One principle is fundamental in the amelioration of poverty: those who are equally in need should be helped equally. If this principle is to be achieved, there must be an objective criterion of need; equality can never be achieved when many cases are judged (by many people) "on their merits." We are driven almost inexorably to family size and composition as this criterion of need. It is obviously imperfect; the sickly require more medical care than the healthy. But it is vastly easier to accord special treatment to certain families for a few items like medical care than to accord special treatment to every family for the sum of all items of expenditure.

It is a corollary of this position that assistance should not be based upon occupation. The poor farmer, the poor shopkeeper, and the poor miner are on an equal footing. There may be administrative justification (although I doubt it) for treating the farmer separately from the urban dweller, but there is no defense in equity for helping the one and neglecting the other. To render the assistance by manipulating prices is in any

case objectionable: we help the rich farmer more than the poor, and give widely differing amounts of help to the poor farmer from year to year.

The principle of equity thus involves the granting of assistance to the poor with regard to their need (measured by family composition) but without regard to their occupation. There is a possible choice between grants in kind and in money. The latter comments itself strongly: it gives full play to the enormous variety of tastes and it is administratively much simpler. Yet it raises a problem which will be noticed shortly.

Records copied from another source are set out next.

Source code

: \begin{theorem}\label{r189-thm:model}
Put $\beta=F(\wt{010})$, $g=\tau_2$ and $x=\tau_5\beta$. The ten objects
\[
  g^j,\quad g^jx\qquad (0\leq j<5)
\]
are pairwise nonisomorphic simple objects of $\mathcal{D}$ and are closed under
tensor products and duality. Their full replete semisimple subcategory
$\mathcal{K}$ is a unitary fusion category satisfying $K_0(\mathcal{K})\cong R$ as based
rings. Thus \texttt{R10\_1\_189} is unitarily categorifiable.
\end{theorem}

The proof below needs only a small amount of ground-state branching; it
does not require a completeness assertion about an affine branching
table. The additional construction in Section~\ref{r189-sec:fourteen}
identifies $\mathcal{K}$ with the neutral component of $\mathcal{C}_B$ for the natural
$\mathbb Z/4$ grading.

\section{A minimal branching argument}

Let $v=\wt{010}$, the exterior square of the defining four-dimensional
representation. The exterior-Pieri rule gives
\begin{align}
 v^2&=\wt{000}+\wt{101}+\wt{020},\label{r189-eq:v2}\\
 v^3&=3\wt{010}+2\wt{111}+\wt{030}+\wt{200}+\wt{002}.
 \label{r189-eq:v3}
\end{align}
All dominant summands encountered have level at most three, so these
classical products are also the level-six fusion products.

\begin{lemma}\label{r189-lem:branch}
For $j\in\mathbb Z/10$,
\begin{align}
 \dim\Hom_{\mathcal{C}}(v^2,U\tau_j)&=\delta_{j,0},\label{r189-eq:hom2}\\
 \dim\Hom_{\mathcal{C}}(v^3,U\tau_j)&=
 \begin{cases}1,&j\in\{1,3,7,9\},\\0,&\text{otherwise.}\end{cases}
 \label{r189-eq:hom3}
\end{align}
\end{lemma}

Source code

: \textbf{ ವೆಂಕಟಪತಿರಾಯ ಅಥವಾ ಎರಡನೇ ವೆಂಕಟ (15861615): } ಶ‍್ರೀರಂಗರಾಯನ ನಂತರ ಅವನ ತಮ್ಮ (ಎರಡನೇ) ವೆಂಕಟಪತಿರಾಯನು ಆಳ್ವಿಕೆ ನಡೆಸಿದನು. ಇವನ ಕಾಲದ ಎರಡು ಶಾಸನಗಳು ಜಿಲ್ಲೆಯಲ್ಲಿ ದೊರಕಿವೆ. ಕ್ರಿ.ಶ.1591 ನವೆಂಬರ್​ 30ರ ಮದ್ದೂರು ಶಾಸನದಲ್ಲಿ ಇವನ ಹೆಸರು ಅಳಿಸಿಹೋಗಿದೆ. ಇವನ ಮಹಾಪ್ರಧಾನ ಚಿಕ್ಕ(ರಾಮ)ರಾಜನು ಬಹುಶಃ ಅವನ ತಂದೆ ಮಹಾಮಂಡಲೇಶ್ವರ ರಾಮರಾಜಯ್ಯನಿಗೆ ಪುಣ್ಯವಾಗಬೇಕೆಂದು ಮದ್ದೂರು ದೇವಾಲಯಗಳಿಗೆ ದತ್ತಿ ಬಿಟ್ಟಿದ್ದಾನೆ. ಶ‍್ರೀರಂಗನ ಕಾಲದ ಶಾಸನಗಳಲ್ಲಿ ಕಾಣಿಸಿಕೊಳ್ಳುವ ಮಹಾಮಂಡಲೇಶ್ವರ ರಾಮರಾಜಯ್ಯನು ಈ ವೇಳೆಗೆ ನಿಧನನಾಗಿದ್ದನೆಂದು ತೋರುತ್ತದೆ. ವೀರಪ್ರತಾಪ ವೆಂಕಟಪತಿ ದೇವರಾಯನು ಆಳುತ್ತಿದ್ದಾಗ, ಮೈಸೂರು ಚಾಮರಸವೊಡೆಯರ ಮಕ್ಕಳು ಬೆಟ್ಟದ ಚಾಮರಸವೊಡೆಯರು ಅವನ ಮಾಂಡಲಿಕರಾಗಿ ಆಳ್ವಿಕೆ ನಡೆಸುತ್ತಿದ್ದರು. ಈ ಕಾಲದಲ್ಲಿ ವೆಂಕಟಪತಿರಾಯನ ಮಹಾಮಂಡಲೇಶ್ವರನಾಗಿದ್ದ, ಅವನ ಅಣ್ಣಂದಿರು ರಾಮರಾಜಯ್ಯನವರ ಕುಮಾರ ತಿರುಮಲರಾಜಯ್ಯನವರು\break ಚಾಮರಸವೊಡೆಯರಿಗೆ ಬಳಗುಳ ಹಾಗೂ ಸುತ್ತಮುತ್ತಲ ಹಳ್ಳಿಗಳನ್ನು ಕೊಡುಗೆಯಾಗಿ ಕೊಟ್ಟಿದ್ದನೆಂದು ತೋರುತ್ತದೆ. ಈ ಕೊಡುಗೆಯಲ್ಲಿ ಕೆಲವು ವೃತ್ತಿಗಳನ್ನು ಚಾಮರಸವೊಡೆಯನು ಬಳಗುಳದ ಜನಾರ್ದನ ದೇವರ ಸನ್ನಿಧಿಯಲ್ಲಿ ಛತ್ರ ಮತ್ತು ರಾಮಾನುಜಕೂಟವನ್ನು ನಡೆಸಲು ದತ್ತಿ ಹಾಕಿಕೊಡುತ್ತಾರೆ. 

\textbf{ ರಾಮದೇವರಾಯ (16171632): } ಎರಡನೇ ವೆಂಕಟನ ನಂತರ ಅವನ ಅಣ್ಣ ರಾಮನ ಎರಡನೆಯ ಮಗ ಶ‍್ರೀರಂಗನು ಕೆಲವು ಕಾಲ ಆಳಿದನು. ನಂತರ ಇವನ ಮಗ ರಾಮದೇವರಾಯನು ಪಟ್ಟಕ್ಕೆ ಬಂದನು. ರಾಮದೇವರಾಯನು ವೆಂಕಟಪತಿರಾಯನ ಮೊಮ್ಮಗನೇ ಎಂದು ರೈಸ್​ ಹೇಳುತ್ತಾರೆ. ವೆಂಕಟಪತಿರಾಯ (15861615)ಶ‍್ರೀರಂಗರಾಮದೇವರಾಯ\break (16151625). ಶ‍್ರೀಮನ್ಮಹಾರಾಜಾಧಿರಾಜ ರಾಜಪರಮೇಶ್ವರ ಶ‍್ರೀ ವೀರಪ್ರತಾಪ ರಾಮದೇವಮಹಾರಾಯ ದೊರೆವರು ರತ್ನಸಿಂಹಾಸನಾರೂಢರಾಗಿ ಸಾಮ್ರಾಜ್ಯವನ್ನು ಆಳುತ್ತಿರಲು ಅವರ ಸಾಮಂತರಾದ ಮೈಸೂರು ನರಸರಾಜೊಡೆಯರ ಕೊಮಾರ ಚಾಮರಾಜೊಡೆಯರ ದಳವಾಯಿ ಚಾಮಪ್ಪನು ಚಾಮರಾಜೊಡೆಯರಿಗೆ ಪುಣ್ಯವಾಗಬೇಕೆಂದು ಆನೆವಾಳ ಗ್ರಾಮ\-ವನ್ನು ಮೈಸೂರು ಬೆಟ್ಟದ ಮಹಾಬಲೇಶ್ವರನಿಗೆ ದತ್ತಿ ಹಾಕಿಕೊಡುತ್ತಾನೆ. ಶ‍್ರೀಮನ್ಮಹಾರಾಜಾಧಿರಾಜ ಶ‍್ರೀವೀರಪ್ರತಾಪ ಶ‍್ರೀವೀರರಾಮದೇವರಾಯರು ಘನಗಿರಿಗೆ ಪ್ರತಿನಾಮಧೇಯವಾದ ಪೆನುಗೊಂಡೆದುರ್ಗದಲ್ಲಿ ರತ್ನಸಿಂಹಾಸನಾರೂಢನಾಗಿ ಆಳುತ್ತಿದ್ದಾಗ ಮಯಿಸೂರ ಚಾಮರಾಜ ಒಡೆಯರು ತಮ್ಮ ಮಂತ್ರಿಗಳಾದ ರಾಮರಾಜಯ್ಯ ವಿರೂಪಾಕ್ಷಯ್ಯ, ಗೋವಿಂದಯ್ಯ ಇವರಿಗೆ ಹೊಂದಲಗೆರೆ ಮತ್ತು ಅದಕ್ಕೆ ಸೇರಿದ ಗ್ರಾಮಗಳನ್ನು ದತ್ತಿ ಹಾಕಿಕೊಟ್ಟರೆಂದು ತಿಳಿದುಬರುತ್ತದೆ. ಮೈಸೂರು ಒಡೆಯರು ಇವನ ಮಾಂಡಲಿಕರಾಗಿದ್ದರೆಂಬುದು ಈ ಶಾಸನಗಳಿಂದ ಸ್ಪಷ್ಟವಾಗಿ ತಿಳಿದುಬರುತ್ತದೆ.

Even if these general observations be accepted, the structure of administration is of grave importance, and I do not pretend to have explored this field. There is great attractiveness in the proposal that we extend the personal income tax to the lowest income brackets with negative rates in these brackets. Such a scheme could achieve equality of treatment with what appears to be a (large) minimum of administrative machinery. If the negative rates are appropriately graduated, we may still retain some measure of incentive for a family to increase its income. We should no doubt encounter many perplexing difficulties in carrying out this plan, but they are problems which could not be avoided, even though they might be ignored, by a less direct attack on poverty.

One final point: We seek to abolish poverty in good part because it leads to undernourishment. In this connection, dietary appraisals show that in any income class, no matter how low, a portion of the families secure adequate diets, and in any income class, as high as the studies go, a portion do not. The proportion of ill-fed, to be sure, declines substantially as income rises, but it does not disappear. We cannot possibly afford to abolish malnutrition, or mal-housing, or mal-education, only by increasing incomes.

Either of two inferences may be drawn. The program of increasing income must be supplemented by a program of education—in diet, in housing, in education! Or the assistance to the poor should be given in kind, expertly chosen. The latter approach is administratively very complex, but quicker and in direct expenditure vastly more economical. These factors affect our choice, but a thought should be given also to the two societies to which they lead.